[Document images with source code]

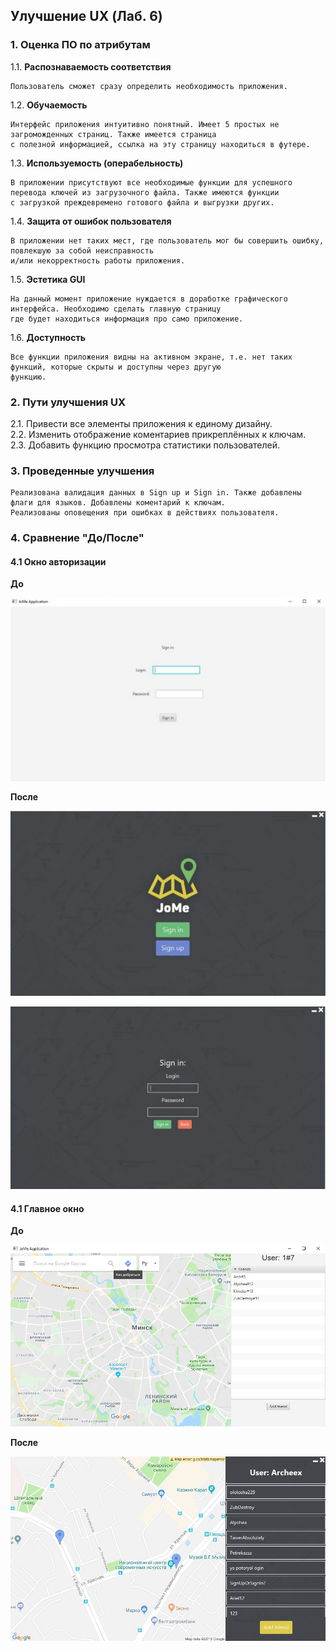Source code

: ## Улучшение UX (Лаб. 6)

### 1. Оценка ПО по атрибутам

1.1. **Распознаваемость соответствия**

    Пользователь сможет сразу определить необходимость приложения.
      
1.2. **Обучаемость**

    Интерфейс приложения интуитивно понятный. Имеет 5 простых не загроможденных страниц. Также имеется страница 
    с полезной информацией, ссылка на эту страницу находиться в футере.

1.3. **Используемость (операбельность)**

    В приложении присутствуют все необходимые функции для успешного перевода ключей из загрузочного файла. Также имеются функции 
    с загрузкой преждевремено готового файла и выгрузки других.

1.4. **Защита от ошибок пользователя**

    В приложении нет таких мест, где пользователь мог бы совершить ошибку, повлекшую за собой неисправность
    и/или некорректность работы приложения.

1.5. **Эстетика GUI**

    На данный момент приложение нуждается в доработке графического интерфейса. Необходимо сделать главную страницу 
    где будет находиться информация про само приложение.

1.6. **Доступность**

    Все функции приложения видны на активном экране, т.е. нет таких функций, которые скрыты и доступны через другую
    функцию. 

### 2. Пути улучшения UX

2.1. Привести все элементы приложения к единому дизайну.    
2.2. Изменить отображение коментариев прикреплённых к ключам.  
2.3. Добавить функцию просмотра статистики пользователей.

### 3. Проведенные улучшения
    Реализована валидация данных в Sign up и Sign in. Также добавлены флаги для языков. Добавлены коментарий к ключам.
    Реализованы оповещения при ошибках в действиях пользователя.
    
### 4. Сравнение "До/После"

#### 4.1 Окно авторизации

   **До**
  
   ![](https://github.com/Archeex/JoMe/blob/master/res/SIGNINbefore.jpg)
   
    
  **После**
  
   ![](https://github.com/Archeex/JoMe/blob/master/res/SIGNINafter.png)
   
   ![](https://github.com/Archeex/JoMe/blob/master/res/SIGNINENTERafter.png)
   
#### 4.1 Главное окно

  **До**
  
   ![](https://github.com/Archeex/JoMe/blob/master/res/MAINbefore.jpg)
   
    
  **После**
  
   ![](https://github.com/Archeex/JoMe/blob/master/res/MAINafter.png)
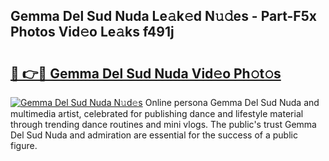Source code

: ## Gemma Del Sud Nuda Le𝚊k𝚎d N𝚞𝚍es - Part-F5x Photos Vid𝚎o Le𝚊ks f491j

# <h2><a href="http://fbes42w.evod.top/?m=Gemma+Del+Sud+Nuda">🔗 👉🔴 Gemma Del Sud Nuda Vid𝚎o Ph𝚘t𝚘s</a></h2>

[![Gemma Del Sud Nuda N𝚞d𝚎s](https://i.imgur.com/8V9OHl7.gif)](http://fbes42w.evod.top/?m=Gemma+Del+Sud+Nuda)
Online persona Gemma Del Sud Nuda and multimedia artist, celebrated for publishing dance and lifestyle material through trending dance routines and mini vlogs. The public's trust Gemma Del Sud Nuda and admiration are essential for the success of a public figure. 
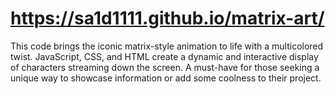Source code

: # https://sa1d1111.github.io/matrix-art/
This code brings the iconic matrix-style animation to life with a multicolored twist. JavaScript, CSS, and HTML create a dynamic and
interactive display of characters streaming down the screen. A must-have for those seeking a unique way to showcase information or add some coolness to their project.
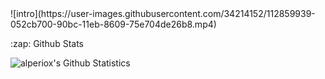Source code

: <summary>
![intro](https://user-images.githubusercontent.com/34214152/112859939-052cb700-90bc-11eb-8609-75e704de26b8.mp4)
  
  
  
  <p>:zap: Github Stats </p>
<img align = "left" alt = "alperiox's Github Statistics" src = "https://my-project-five-mu.vercel.app/api?username=alperiox&show_icons=true&hide_border=true&theme=dracula" />






</summary>

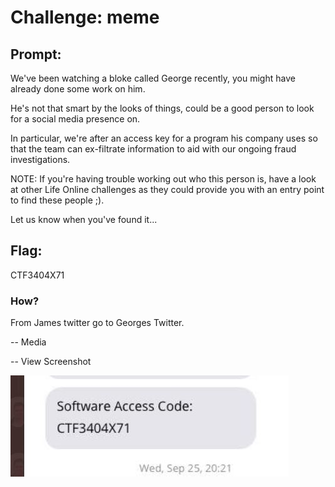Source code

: <h1> Challenge: meme</h1>

<h2>Prompt:</h2> 
We've been watching a bloke called George recently, you might have already done some work on him.

He's not that smart by the looks of things, could be a good person to look for a social media presence on.

In particular, we're after an access key for a program his company uses so that the team can ex-filtrate information to aid with our ongoing fraud investigations.

NOTE: If you're having trouble working out who this person is, have a look at other Life Online challenges as they could provide you with an entry point to find these people ;).

Let us know when you've found it...

<h2>Flag:</h2> 
CTF3404X71

<h3>How?</h3>
From James twitter go to Georges Twitter.

-- Media

-- View Screenshot

![screenshot](images/meme_code.JPG)
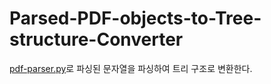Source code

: # Parsed-PDF-objects-to-Tree-structure-Converter

[pdf-parser.py](https://blog.didierstevens.com/programs/pdf-tools/)로 파싱된 문자열을 파싱하여 트리 구조로 변환한다.
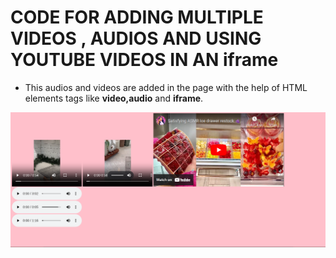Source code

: # CODE FOR ADDING MULTIPLE VIDEOS , AUDIOS AND USING YOUTUBE VIDEOS IN AN iframe


* This audios and videos are added in the page with the help of HTML elements tags like **video,audio**  and **iframe**.


![!\[Alt text\](picture.png)](picture.png)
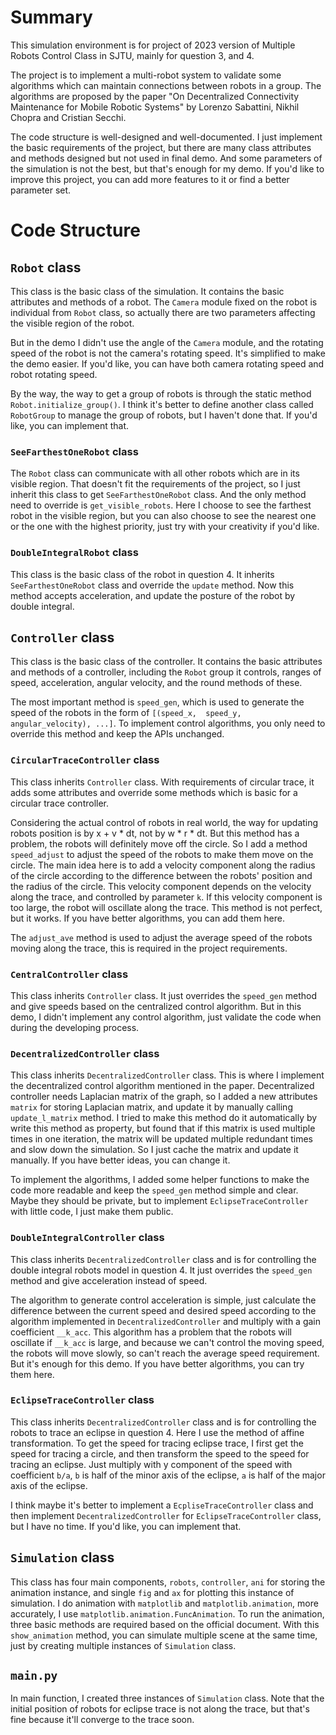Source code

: # Summary

This simulation environment is for project of 2023 version of Multiple Robots Control Class in SJTU, mainly for question
3, and 4.

The project is to implement a multi-robot system to validate some algorithms which can maintain connections between 
robots in a group. The algorithms are proposed by the paper "On Decentralized Connectivity Maintenance for Mobile 
Robotic Systems" by Lorenzo Sabattini, Nikhil Chopra and Cristian Secchi.

The code structure is well-designed and well-documented. I just implement the basic requirements of the project, but 
there are many class attributes and methods designed but not used in final demo. And some parameters of the simulation 
is not the best, but that's enough for my demo. If you'd like to improve this project, you can add more features to it 
or find a better parameter set.

# Code Structure

## `Robot` class

This class is the basic class of the simulation. It contains the basic attributes and methods of a robot. The `Camera` 
module fixed on the robot is individual from `Robot` class, so actually there are two parameters affecting the visible 
region of the robot.

But in the demo I didn't use the angle of the `Camera` module, and the rotating speed of the robot is not the camera's 
rotating speed. It's simplified to make the demo easier. If you'd like, you can have both camera rotating speed and 
robot rotating speed.

By the way, the way to get a group of robots is through the static method `Robot.initialize_group()`. I think it's 
better to define another class called `RobotGroup` to manage the group of robots, but I haven't done that. If you'd
like, you can implement that.

### `SeeFarthestOneRobot` class

The `Robot` class can communicate with all other robots which are in its visible region. That doesn't fit the 
requirements of the project, so I just inherit this class to get `SeeFarthestOneRobot` class. And the only method need 
to override is `get_visible_robots`.
Here I choose to see the farthest robot in the visible region, but you can also choose to see the nearest one or the one
with the highest priority, just try with your creativity if you'd like.

### `DoubleIntegralRobot` class

This class is the basic class of the robot in question 4. It inherits `SeeFarthestOneRobot` class and override the 
`update` method. Now this method accepts acceleration, and update the posture of the robot by double integral.

## `Controller` class

This class is the basic class of the controller. It contains the basic attributes and methods of a controller, including
the `Robot` group it controls, ranges of speed, acceleration, angular velocity, and the round methods of these. 

The most important method is `speed_gen`, which is used to generate the speed of the robots in the form of `[(speed_x, 
speed_y, angular_velocity), ...]`. 
To implement control algorithms, you only need to override this method and keep the APIs unchanged.

### `CircularTraceController` class

This class inherits `Controller` class. With requirements of circular trace, it adds some attributes and override some 
methods which is basic for a circular trace controller.

Considering the actual control of robots in real world, the way for updating robots position is by x + v * dt, not by 
w * r * dt. But this method has a problem, the robots will definitely move off the circle.
So I add a method `speed_adjust` to adjust the speed of the robots to make them move on the circle. The main idea here 
is to add a velocity component along the radius of the circle according to the difference between the robots' position 
and the radius of the circle. This velocity component depends on the velocity along the trace, and controlled by 
parameter `k`. If this velocity component is too large, the robot will oscillate along the trace.
This method is not perfect, but it works. If you have better algorithms, you can add them here.

The `adjust_ave` method is used to adjust the average speed of the robots moving along the trace, this is required in 
the project requirements.

### `CentralController` class

This class inherits `Controller` class. It just overrides the `speed_gen` method and give speeds based on the 
centralized control algorithm. But in this demo, I didn't implement any control algorithm, just validate the code when 
during the developing process. 

### `DecentralizedController` class

This class inherits `DecentralizedController` class. This is where I implement the decentralized control algorithm 
mentioned in the paper. 
Decentralized controller needs Laplacian matrix of the graph, so I added a new attributes `matrix` for storing Laplacian
matrix, and update it by manually calling `update_l_matrix` method. 
I tried to make this method do it automatically by write this method as property, but found that if this matrix is used 
multiple times in one iteration, the matrix will be updated multiple redundant times and slow down the simulation. So I 
just cache the matrix and update it manually. If you have better ideas, you can change it.

To implement the algorithms, I added some helper functions to make the code more readable and keep the `speed_gen` 
method simple and clear. Maybe they should be private, but to implement `EclipseTraceController` with little code, I 
just make them public.

### `DoubleIntegralController` class

This class inherits `DecentralizedController` class and is for controlling the double integral robots model in 
question 4. It just overrides the `speed_gen` method and give acceleration instead of speed.

The algorithm to generate control acceleration is simple, just calculate the difference between the current speed and 
desired speed according to the algorithm implemented in `DecentralizedController` and multiply with a gain coefficient
`__k_acc`. This algorithm has a problem that the robots will oscillate if `__k_acc` is large, and because we can't 
control the moving speed, the robots will move slowly, so can't reach the average speed requirement. But it's enough for
this demo. If you have better algorithms, you can try them here.

### `EclipseTraceController` class

This class inherits `DecentralizedController` class and is for controlling the robots to trace an eclipse in question 4.
Here I use the method of affine transformation. To get the speed for tracing eclipse trace, I first get the speed for
tracing a circle, and then transform the speed to the speed for tracing an eclipse. Just multiply with y component of 
the speed with coefficient `b/a`, `b` is half of the minor axis of the eclipse, `a` is half of the major axis of the
eclipse.

I think maybe it's better to implement a `EcpliseTraceController` class and then implement `DecentralizedController` for
`EclipseTraceController` class, but I have no time. If you'd like, you can implement that.

## `Simulation` class

This class has four main components, `robots`, `controller`, `ani` for storing the animation instance, and single `fig` 
and `ax` for plotting this instance of simulation. 
I do animation with `matplotlib` and `matplotlib.animation`, more accurately, I use 
`matplotlib.animation.FuncAnimation`. 
To run the animation, three basic methods are required based on the official document. With this `show_animation` 
method, you can simulate multiple scene at the same time, just by creating multiple instances of `Simulation` class.

## `main.py`

In main function, I created three instances of `Simulation` class. Note that the initial position of robots for eclipse
trace is not along the trace, but that's fine because it'll converge to the trace soon.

● EXERCISE DIRECTIONS: Reprint exactly the lines above that start at the one with "The project is" and end at the one with "The code structure", keeping both and adding none.

● TASK RESPONSE:
The project is to implement a multi-robot system to validate some algorithms which can maintain connections between 
robots in a group. The algorithms are proposed by the paper "On Decentralized Connectivity Maintenance for Mobile 
Robotic Systems" by Lorenzo Sabattini, Nikhil Chopra and Cristian Secchi.

The code structure is well-designed and well-documented. I just implement the basic requirements of the project, but 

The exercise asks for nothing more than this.